= Paddle ball =

Toy

An illustration of paddle and rubber ball attached together with an elastic band

Paddle ball is a one-person game played with a paddle and an attached ball. Using the flat paddle with the small rubber ball attached at the center via an elastic string, the player tries to hit the ball with the paddle in succession as many times as possible.

The paddle (sometimes called a bolo bat) is similar in size and shape to a table tennis racket. It is usually made from either wood or plastic.

== History ==

Created and patented by William R. Lind in the 1920s, the paddle ball was one of several recreational products to follow the invention of soft rubber.

In 1937, the Fli-Back Company was founded in High Point, North Carolina with the paddle-ball as their main product. The paddle logo depicted a cowboy playing paddle ball while riding a bucking bronco. In that year, the toy was featured in Newsweek. This first successful mass-marketing of the toy allowed the company to diversify into other toys, including the yo-yo and spinning tops.

In the 1950s, Duncan Toys Company manufactured the "Hi-Li Paddle Ball Toy" that sold millions of units. The paddle reads “Duncan’s Official Hi-Li, Reg. U.S. Pat. Off., Champion No. 99.”

In 1972, the Ohio Art Company, the makers of the popular Etch-A-Sketch, purchased the Fli-Back Company . They continued to make Fli-Back paddle ball games in High Point until 1983.
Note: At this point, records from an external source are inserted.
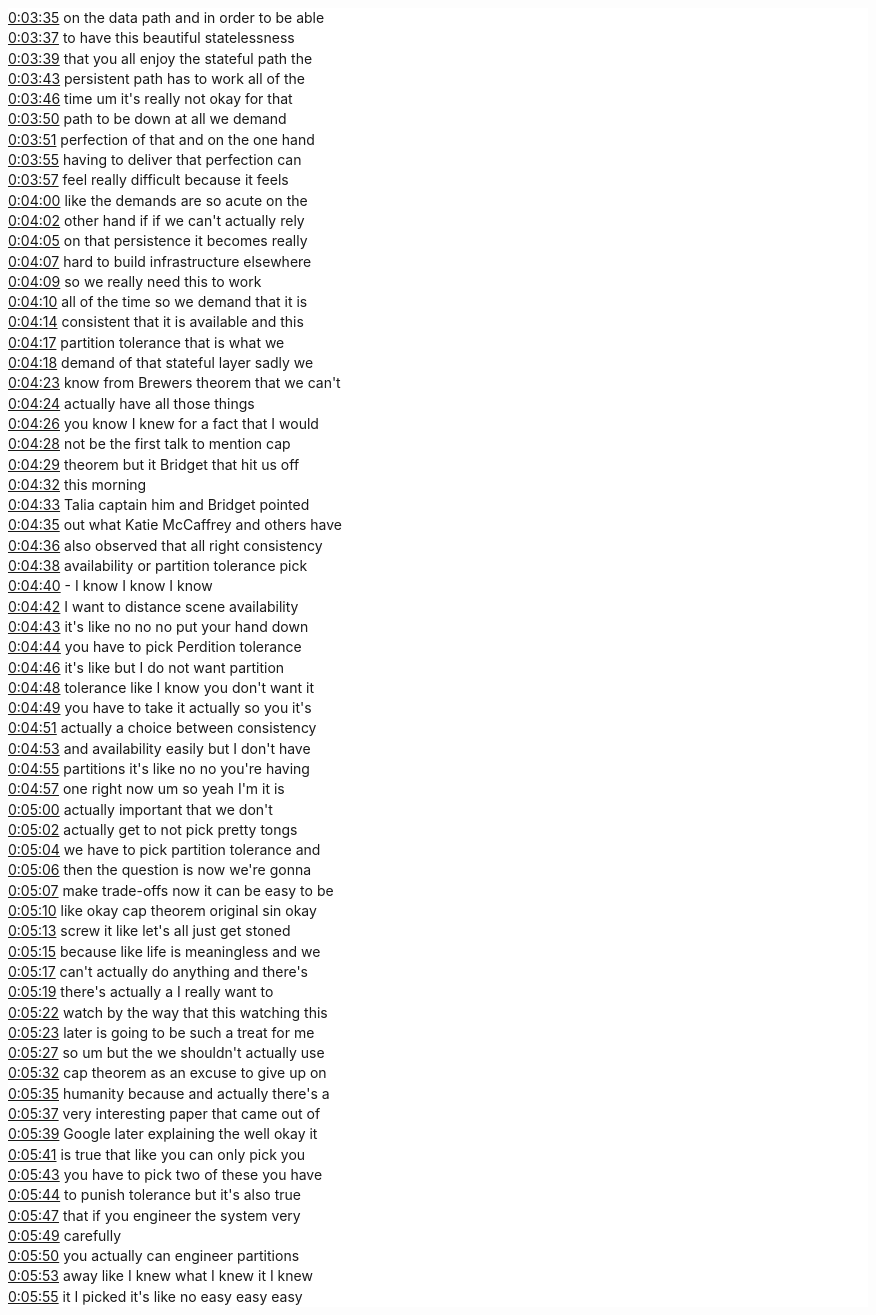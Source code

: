 [0:03:35](https://youtu.be/fE2KDzZaxvE?t=215) on the data path and in order to be able  
[0:03:37](https://youtu.be/fE2KDzZaxvE?t=217) to have this beautiful statelessness  
[0:03:39](https://youtu.be/fE2KDzZaxvE?t=219) that you all enjoy the stateful path the  
[0:03:43](https://youtu.be/fE2KDzZaxvE?t=223) persistent path has to work all of the  
[0:03:46](https://youtu.be/fE2KDzZaxvE?t=226) time um it's really not okay for that  
[0:03:50](https://youtu.be/fE2KDzZaxvE?t=230) path to be down at all we demand  
[0:03:51](https://youtu.be/fE2KDzZaxvE?t=231) perfection of that and on the one hand  
[0:03:55](https://youtu.be/fE2KDzZaxvE?t=235) having to deliver that perfection can  
[0:03:57](https://youtu.be/fE2KDzZaxvE?t=237) feel really difficult because it feels  
[0:04:00](https://youtu.be/fE2KDzZaxvE?t=240) like the demands are so acute on the  
[0:04:02](https://youtu.be/fE2KDzZaxvE?t=242) other hand if if we can't actually rely  
[0:04:05](https://youtu.be/fE2KDzZaxvE?t=245) on that persistence it becomes really  
[0:04:07](https://youtu.be/fE2KDzZaxvE?t=247) hard to build infrastructure elsewhere  
[0:04:09](https://youtu.be/fE2KDzZaxvE?t=249) so we really need this to work  
[0:04:10](https://youtu.be/fE2KDzZaxvE?t=250) all of the time so we demand that it is  
[0:04:14](https://youtu.be/fE2KDzZaxvE?t=254) consistent that it is available and this  
[0:04:17](https://youtu.be/fE2KDzZaxvE?t=257) partition tolerance that is what we  
[0:04:18](https://youtu.be/fE2KDzZaxvE?t=258) demand of that stateful layer sadly we  
[0:04:23](https://youtu.be/fE2KDzZaxvE?t=263) know from Brewers theorem that we can't  
[0:04:24](https://youtu.be/fE2KDzZaxvE?t=264) actually have all those things  
[0:04:26](https://youtu.be/fE2KDzZaxvE?t=266) you know I knew for a fact that I would  
[0:04:28](https://youtu.be/fE2KDzZaxvE?t=268) not be the first talk to mention cap  
[0:04:29](https://youtu.be/fE2KDzZaxvE?t=269) theorem but it Bridget that hit us off  
[0:04:32](https://youtu.be/fE2KDzZaxvE?t=272) this morning  
[0:04:33](https://youtu.be/fE2KDzZaxvE?t=273) Talia captain him and Bridget pointed  
[0:04:35](https://youtu.be/fE2KDzZaxvE?t=275) out what Katie McCaffrey and others have  
[0:04:36](https://youtu.be/fE2KDzZaxvE?t=276) also observed that all right consistency  
[0:04:38](https://youtu.be/fE2KDzZaxvE?t=278) availability or partition tolerance pick  
[0:04:40](https://youtu.be/fE2KDzZaxvE?t=280) - I know I know I know  
[0:04:42](https://youtu.be/fE2KDzZaxvE?t=282) I want to distance scene availability  
[0:04:43](https://youtu.be/fE2KDzZaxvE?t=283) it's like no no no put your hand down  
[0:04:44](https://youtu.be/fE2KDzZaxvE?t=284) you have to pick Perdition tolerance  
[0:04:46](https://youtu.be/fE2KDzZaxvE?t=286) it's like but I do not want partition  
[0:04:48](https://youtu.be/fE2KDzZaxvE?t=288) tolerance like I know you don't want it  
[0:04:49](https://youtu.be/fE2KDzZaxvE?t=289) you have to take it actually so you it's  
[0:04:51](https://youtu.be/fE2KDzZaxvE?t=291) actually a choice between consistency  
[0:04:53](https://youtu.be/fE2KDzZaxvE?t=293) and availability easily but I don't have  
[0:04:55](https://youtu.be/fE2KDzZaxvE?t=295) partitions it's like no no you're having  
[0:04:57](https://youtu.be/fE2KDzZaxvE?t=297) one right now um so yeah I'm it is  
[0:05:00](https://youtu.be/fE2KDzZaxvE?t=300) actually important that we don't  
[0:05:02](https://youtu.be/fE2KDzZaxvE?t=302) actually get to not pick pretty tongs  
[0:05:04](https://youtu.be/fE2KDzZaxvE?t=304) we have to pick partition tolerance and  
[0:05:06](https://youtu.be/fE2KDzZaxvE?t=306) then the question is now we're gonna  
[0:05:07](https://youtu.be/fE2KDzZaxvE?t=307) make trade-offs now it can be easy to be  
[0:05:10](https://youtu.be/fE2KDzZaxvE?t=310) like okay cap theorem original sin okay  
[0:05:13](https://youtu.be/fE2KDzZaxvE?t=313) screw it like let's all just get stoned  
[0:05:15](https://youtu.be/fE2KDzZaxvE?t=315) because like life is meaningless and we  
[0:05:17](https://youtu.be/fE2KDzZaxvE?t=317) can't actually do anything and there's  
[0:05:19](https://youtu.be/fE2KDzZaxvE?t=319) there's actually a I really want to  
[0:05:22](https://youtu.be/fE2KDzZaxvE?t=322) watch by the way that this watching this  
[0:05:23](https://youtu.be/fE2KDzZaxvE?t=323) later is going to be such a treat for me  
[0:05:27](https://youtu.be/fE2KDzZaxvE?t=327) so um but the we shouldn't actually use  
[0:05:32](https://youtu.be/fE2KDzZaxvE?t=332) cap theorem as an excuse to give up on  
[0:05:35](https://youtu.be/fE2KDzZaxvE?t=335) humanity because and actually there's a  
[0:05:37](https://youtu.be/fE2KDzZaxvE?t=337) very interesting paper that came out of  
[0:05:39](https://youtu.be/fE2KDzZaxvE?t=339) Google later explaining the well okay it  
[0:05:41](https://youtu.be/fE2KDzZaxvE?t=341) is true that like you can only pick you  
[0:05:43](https://youtu.be/fE2KDzZaxvE?t=343) you have to pick two of these you have  
[0:05:44](https://youtu.be/fE2KDzZaxvE?t=344) to punish tolerance but it's also true  
[0:05:47](https://youtu.be/fE2KDzZaxvE?t=347) that if you engineer the system very  
[0:05:49](https://youtu.be/fE2KDzZaxvE?t=349) carefully  
[0:05:50](https://youtu.be/fE2KDzZaxvE?t=350) you actually can engineer partitions  
[0:05:53](https://youtu.be/fE2KDzZaxvE?t=353) away like I knew what I knew it I knew  
[0:05:55](https://youtu.be/fE2KDzZaxvE?t=355) it I picked it's like no easy easy easy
In 2000, Yomega received a trademark for "Extreme 180° APB", their paddle ball featuring adjustable cord lengths and ball types.

== In film ==

Paddle balls have been depicted in several motion pictures. In an early demonstration of 3-D effects, the carnival barker in House of Wax is shown doing tricks with a paddle ball to gain the attention of potential customers.

In The Misfits, Marilyn Monroe is depicted provocatively whacking a paddle ball while wearing a polka-dot dress in a saloon in Dayton, Nevada.
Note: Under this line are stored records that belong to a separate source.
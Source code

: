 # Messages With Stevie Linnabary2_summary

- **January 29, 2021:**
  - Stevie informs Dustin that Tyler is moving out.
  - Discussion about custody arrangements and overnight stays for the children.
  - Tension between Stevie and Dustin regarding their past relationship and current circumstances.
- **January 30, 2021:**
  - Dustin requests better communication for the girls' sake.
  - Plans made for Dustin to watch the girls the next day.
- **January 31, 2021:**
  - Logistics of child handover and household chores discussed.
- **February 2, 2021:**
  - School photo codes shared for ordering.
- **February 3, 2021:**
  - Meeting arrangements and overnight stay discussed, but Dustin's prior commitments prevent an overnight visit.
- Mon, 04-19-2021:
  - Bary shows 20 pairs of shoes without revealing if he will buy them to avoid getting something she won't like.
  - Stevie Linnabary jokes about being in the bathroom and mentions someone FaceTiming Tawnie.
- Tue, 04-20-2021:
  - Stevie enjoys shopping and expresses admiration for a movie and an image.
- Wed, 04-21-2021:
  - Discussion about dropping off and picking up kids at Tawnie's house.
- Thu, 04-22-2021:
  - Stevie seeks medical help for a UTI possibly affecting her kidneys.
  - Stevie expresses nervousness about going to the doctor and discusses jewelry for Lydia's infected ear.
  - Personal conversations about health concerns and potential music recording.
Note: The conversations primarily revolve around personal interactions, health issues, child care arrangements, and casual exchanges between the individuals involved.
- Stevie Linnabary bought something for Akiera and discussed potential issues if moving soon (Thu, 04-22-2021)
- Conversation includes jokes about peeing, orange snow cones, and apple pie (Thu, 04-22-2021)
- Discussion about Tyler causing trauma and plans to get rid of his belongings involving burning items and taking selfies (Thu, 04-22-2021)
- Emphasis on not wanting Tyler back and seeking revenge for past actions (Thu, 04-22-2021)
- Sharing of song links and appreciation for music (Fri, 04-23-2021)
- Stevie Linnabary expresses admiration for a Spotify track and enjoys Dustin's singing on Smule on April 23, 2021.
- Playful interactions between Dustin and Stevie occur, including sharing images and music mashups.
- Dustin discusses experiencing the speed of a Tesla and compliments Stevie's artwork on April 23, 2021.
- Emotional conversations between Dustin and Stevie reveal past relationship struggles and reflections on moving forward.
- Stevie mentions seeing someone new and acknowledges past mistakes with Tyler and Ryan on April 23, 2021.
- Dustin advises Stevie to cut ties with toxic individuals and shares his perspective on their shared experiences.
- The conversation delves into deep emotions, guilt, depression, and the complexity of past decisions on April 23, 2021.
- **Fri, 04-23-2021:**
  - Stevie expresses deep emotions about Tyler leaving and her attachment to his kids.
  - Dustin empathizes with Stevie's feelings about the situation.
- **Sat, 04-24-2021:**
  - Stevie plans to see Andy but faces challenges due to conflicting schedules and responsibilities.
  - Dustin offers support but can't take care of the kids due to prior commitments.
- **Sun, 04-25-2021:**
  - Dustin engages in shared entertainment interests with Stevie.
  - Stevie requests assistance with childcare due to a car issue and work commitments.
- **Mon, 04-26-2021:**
In Blazing Saddles, Mel Brooks (in his cameo as the cross-eyed governor) and Harvey Korman use a paddle ball to great comedic effect. Korman's character performs tricks with relative ease and hands the paddle to Brooks, who can barely manage one hit. This was a deliberate anachronism, as the paddle ball would not be invented until fifty years after the film was (mostly) set.

In the Pixar/Disney animated movie WALL-E, there is a brief scene in a montage where the titular robot loses control of a paddle ball and is struck repeatedly in the head. The paddle ball ends up in the "Don't Keep" pile.
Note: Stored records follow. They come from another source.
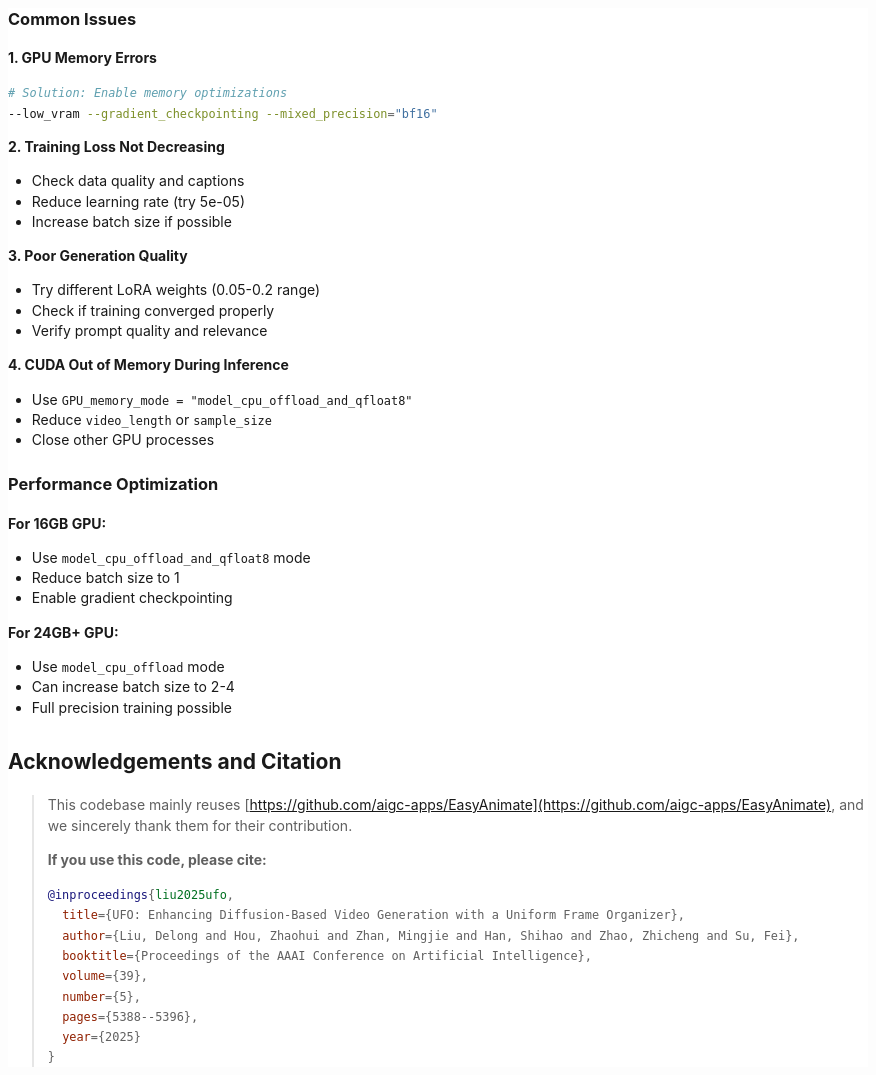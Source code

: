 ### Common Issues

**1. GPU Memory Errors**
```bash
# Solution: Enable memory optimizations
--low_vram --gradient_checkpointing --mixed_precision="bf16"
```

**2. Training Loss Not Decreasing**
- Check data quality and captions
- Reduce learning rate (try 5e-05)
- Increase batch size if possible

**3. Poor Generation Quality**
- Try different LoRA weights (0.05-0.2 range)
- Check if training converged properly
- Verify prompt quality and relevance

**4. CUDA Out of Memory During Inference**
- Use `GPU_memory_mode = "model_cpu_offload_and_qfloat8"`
- Reduce `video_length` or `sample_size`
- Close other GPU processes

### Performance Optimization

**For 16GB GPU:**
- Use `model_cpu_offload_and_qfloat8` mode
- Reduce batch size to 1
- Enable gradient checkpointing

**For 24GB+ GPU:**
- Use `model_cpu_offload` mode
- Can increase batch size to 2-4
- Full precision training possible

## Acknowledgements and Citation

> This codebase mainly reuses [https://github.com/aigc-apps/EasyAnimate](https://github.com/aigc-apps/EasyAnimate), and we sincerely thank them for their contribution.
>
> **If you use this code, please cite:**
>
> ```bibtex
> @inproceedings{liu2025ufo,
>   title={UFO: Enhancing Diffusion-Based Video Generation with a Uniform Frame Organizer},
>   author={Liu, Delong and Hou, Zhaohui and Zhan, Mingjie and Han, Shihao and Zhao, Zhicheng and Su, Fei},
>   booktitle={Proceedings of the AAAI Conference on Artificial Intelligence},
>   volume={39},
>   number={5},
>   pages={5388--5396},
>   year={2025}
> }
> ```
In the Paramount Pictures film Sonic the Hedgehog, Sonic is seen with a paddleball, making fast hits before ditching the game.

In the DreamWorks Animation film Over the Hedge, RJ uses a paddleball by hitting it a few times, and then making the attached ball to get tied on the ceiling in order to go over Vincent to steal his food.

== Records ==

The record for the most paddle balls controlled simultaneously by one person is 7. This was achieved by Steve Langley on the set of Lo Show Dei Record in Milan, Italy, on 8 April 2011. Langley controlled all paddles for 10 seconds, with all balls bouncing simultaneously.

The record for the most people controlling paddle balls at once is 443. Also achieved by Steve Langley, this record was set at O.P. Earle Elementary School and Landrum Middle School in Landrum, South Carolina, on 30 November 2012.

The record for the most people in a paddle ball relay is 162, achieved by a team from Nike Digital Sport in Las Vegas, Nevada, on 20 February 2013. The attempt was held on the plaza of the Fashion Show Mall on the Las Vegas Strip. Each participant was required to have full control of their device before the next person was allowed to begin.